Data shown:
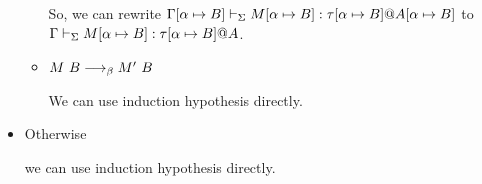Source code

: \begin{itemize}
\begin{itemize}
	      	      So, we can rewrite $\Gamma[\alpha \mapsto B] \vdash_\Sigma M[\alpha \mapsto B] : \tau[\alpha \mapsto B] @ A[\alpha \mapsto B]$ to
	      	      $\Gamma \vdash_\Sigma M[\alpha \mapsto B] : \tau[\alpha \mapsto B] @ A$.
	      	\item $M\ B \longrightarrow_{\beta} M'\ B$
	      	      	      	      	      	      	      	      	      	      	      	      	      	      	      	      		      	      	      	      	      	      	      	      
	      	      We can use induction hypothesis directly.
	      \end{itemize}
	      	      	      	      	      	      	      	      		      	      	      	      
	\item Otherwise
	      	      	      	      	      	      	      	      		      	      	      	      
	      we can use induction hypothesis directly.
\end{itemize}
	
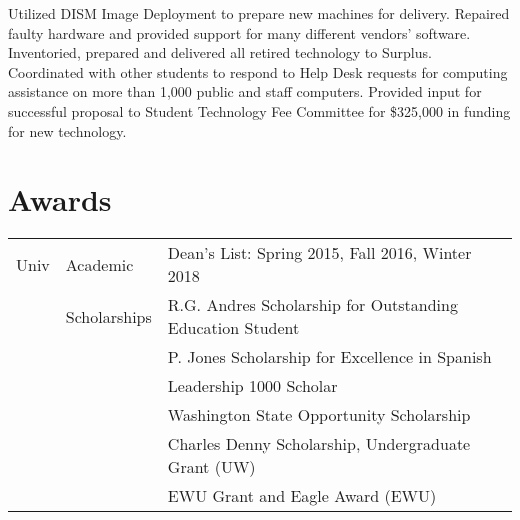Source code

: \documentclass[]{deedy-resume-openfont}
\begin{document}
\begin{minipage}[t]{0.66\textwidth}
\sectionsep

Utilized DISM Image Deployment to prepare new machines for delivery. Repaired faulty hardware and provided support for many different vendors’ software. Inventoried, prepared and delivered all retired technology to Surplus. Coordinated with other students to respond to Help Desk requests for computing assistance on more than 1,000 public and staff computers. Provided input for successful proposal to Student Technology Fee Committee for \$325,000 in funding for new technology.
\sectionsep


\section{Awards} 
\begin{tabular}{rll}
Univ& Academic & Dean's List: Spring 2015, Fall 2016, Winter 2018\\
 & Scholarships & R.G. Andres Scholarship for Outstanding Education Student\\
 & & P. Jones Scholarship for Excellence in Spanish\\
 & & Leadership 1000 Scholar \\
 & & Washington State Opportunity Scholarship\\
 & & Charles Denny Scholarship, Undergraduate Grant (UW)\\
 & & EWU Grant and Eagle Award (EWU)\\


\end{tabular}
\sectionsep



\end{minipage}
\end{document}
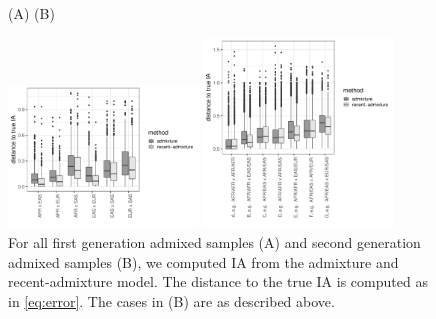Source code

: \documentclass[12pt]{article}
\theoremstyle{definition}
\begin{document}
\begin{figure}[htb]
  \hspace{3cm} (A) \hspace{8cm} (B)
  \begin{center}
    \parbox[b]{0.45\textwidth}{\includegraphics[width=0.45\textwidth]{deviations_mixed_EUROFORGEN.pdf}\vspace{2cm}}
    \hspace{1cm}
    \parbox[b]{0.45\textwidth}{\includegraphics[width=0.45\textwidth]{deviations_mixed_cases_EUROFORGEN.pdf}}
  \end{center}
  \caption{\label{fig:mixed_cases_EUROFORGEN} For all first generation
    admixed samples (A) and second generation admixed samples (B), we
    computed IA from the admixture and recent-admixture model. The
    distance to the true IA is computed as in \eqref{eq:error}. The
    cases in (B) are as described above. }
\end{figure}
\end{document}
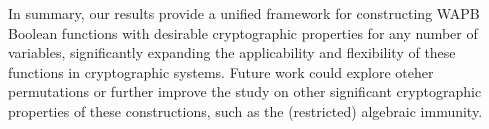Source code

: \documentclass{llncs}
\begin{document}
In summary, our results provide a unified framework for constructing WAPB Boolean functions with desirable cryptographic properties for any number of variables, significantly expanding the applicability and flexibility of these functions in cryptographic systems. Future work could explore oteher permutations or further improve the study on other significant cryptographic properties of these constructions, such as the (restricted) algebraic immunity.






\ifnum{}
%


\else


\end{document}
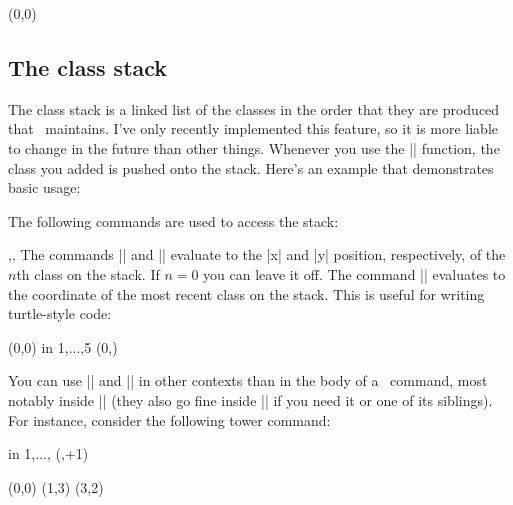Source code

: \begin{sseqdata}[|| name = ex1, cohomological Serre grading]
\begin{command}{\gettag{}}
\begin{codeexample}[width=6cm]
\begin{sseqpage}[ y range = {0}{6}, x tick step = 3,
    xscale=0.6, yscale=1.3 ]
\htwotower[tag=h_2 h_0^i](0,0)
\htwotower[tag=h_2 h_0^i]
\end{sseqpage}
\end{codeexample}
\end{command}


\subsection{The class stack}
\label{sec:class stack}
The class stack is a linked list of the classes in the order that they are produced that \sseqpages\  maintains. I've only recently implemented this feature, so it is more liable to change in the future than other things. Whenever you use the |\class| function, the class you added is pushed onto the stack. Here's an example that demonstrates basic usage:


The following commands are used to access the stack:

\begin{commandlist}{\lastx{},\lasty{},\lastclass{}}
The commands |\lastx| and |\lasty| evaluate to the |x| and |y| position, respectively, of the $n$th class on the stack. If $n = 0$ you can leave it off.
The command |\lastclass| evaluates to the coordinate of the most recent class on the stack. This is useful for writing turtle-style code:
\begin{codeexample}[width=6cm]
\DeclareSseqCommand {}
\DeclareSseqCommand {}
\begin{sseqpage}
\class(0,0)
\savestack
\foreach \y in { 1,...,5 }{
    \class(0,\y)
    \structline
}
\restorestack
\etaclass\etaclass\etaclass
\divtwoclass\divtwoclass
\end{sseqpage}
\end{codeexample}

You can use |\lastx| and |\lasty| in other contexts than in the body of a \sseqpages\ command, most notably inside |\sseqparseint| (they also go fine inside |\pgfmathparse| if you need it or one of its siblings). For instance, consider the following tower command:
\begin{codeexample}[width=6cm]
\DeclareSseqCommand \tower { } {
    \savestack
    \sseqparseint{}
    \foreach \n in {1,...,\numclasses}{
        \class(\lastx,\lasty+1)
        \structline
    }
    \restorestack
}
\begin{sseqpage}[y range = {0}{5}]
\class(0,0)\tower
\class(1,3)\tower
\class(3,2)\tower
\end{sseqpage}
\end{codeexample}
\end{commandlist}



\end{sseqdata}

Directions: Your answer must be an exact repeat of the records above, with the pictures left out.

Answer for this exercise:
Source code

: \begin{itemize}
\begin{itemize}
	      	      So, we can rewrite $\Gamma[\alpha \mapsto B] \vdash_\Sigma M[\alpha \mapsto B] : \tau[\alpha \mapsto B] @ A[\alpha \mapsto B]$ to
	      	      $\Gamma \vdash_\Sigma M[\alpha \mapsto B] : \tau[\alpha \mapsto B] @ A$.
	      	\item $M\ B \longrightarrow_{\beta} M'\ B$
	      	      	      	      	      	      	      	      	      	      	      	      	      	      	      	      		      	      	      	      	      	      	      	      
	      	      We can use induction hypothesis directly.
	      \end{itemize}
	      	      	      	      	      	      	      	      		      	      	      	      
	\item Otherwise
	      	      	      	      	      	      	      	      		      	      	      	      
	      we can use induction hypothesis directly.
\end{itemize}
	
Source code

: \documentclass[]{deedy-resume-openfont}
\begin{document}
\begin{minipage}[t]{0.66\textwidth}
\sectionsep

Utilized DISM Image Deployment to prepare new machines for delivery. Repaired faulty hardware and provided support for many different vendors’ software. Inventoried, prepared and delivered all retired technology to Surplus. Coordinated with other students to respond to Help Desk requests for computing assistance on more than 1,000 public and staff computers. Provided input for successful proposal to Student Technology Fee Committee for \$325,000 in funding for new technology.
\sectionsep


\section{Awards} 
\begin{tabular}{rll}
Univ& Academic & Dean's List: Spring 2015, Fall 2016, Winter 2018\\
 & Scholarships & R.G. Andres Scholarship for Outstanding Education Student\\
 & & P. Jones Scholarship for Excellence in Spanish\\
 & & Leadership 1000 Scholar \\
 & & Washington State Opportunity Scholarship\\
 & & Charles Denny Scholarship, Undergraduate Grant (UW)\\
 & & EWU Grant and Eagle Award (EWU)\\


\end{tabular}
\sectionsep



\end{minipage}
\end{document}
Source code

: \documentclass[12pt]{article}
\theoremstyle{definition}
\begin{document}
\begin{figure}[htb]
  \hspace{3cm} (A) \hspace{8cm} (B)
  \begin{center}
    \parbox[b]{0.45\textwidth}{\includegraphics[width=0.45\textwidth]{deviations_mixed_EUROFORGEN.pdf}\vspace{2cm}}
    \hspace{1cm}
    \parbox[b]{0.45\textwidth}{\includegraphics[width=0.45\textwidth]{deviations_mixed_cases_EUROFORGEN.pdf}}
  \end{center}
  \caption{\label{fig:mixed_cases_EUROFORGEN} For all first generation
    admixed samples (A) and second generation admixed samples (B), we
    computed IA from the admixture and recent-admixture model. The
    distance to the true IA is computed as in \eqref{eq:error}. The
    cases in (B) are as described above. }
\end{figure}
\end{document}
Source code

: \documentclass{llncs}
\begin{document}
In summary, our results provide a unified framework for constructing WAPB Boolean functions with desirable cryptographic properties for any number of variables, significantly expanding the applicability and flexibility of these functions in cryptographic systems. Future work could explore oteher permutations or further improve the study on other significant cryptographic properties of these constructions, such as the (restricted) algebraic immunity.






\ifnum{}
%


\else


\end{document}
Source code

: \begin{sseqdata}[|| name = ex1, cohomological Serre grading]
\begin{command}{\gettag{}}
\begin{codeexample}[width=6cm]
\begin{sseqpage}[ y range = {0}{6}, x tick step = 3,
    xscale=0.6, yscale=1.3 ]
\htwotower[tag=h_2 h_0^i](0,0)
\htwotower[tag=h_2 h_0^i]
\end{sseqpage}
\end{codeexample}
\end{command}


\subsection{The class stack}
\label{sec:class stack}
The class stack is a linked list of the classes in the order that they are produced that \sseqpages\  maintains. I've only recently implemented this feature, so it is more liable to change in the future than other things. Whenever you use the |\class| function, the class you added is pushed onto the stack. Here's an example that demonstrates basic usage:


The following commands are used to access the stack:

\begin{commandlist}{\lastx{},\lasty{},\lastclass{}}
The commands |\lastx| and |\lasty| evaluate to the |x| and |y| position, respectively, of the $n$th class on the stack. If $n = 0$ you can leave it off.
The command |\lastclass| evaluates to the coordinate of the most recent class on the stack. This is useful for writing turtle-style code:
\begin{codeexample}[width=6cm]
\DeclareSseqCommand {}
\DeclareSseqCommand {}
\begin{sseqpage}
\class(0,0)
\savestack
\foreach \y in { 1,...,5 }{
    \class(0,\y)
    \structline
}
\restorestack
\etaclass\etaclass\etaclass
\divtwoclass\divtwoclass
\end{sseqpage}
\end{codeexample}

You can use |\lastx| and |\lasty| in other contexts than in the body of a \sseqpages\ command, most notably inside |\sseqparseint| (they also go fine inside |\pgfmathparse| if you need it or one of its siblings). For instance, consider the following tower command:
\begin{codeexample}[width=6cm]
\DeclareSseqCommand \tower { } {
    \savestack
    \sseqparseint{}
    \foreach \n in {1,...,\numclasses}{
        \class(\lastx,\lasty+1)
        \structline
    }
    \restorestack
}
\begin{sseqpage}[y range = {0}{5}]
\class(0,0)\tower
\class(1,3)\tower
\class(3,2)\tower
\end{sseqpage}
\end{codeexample}
\end{commandlist}



\end{sseqdata}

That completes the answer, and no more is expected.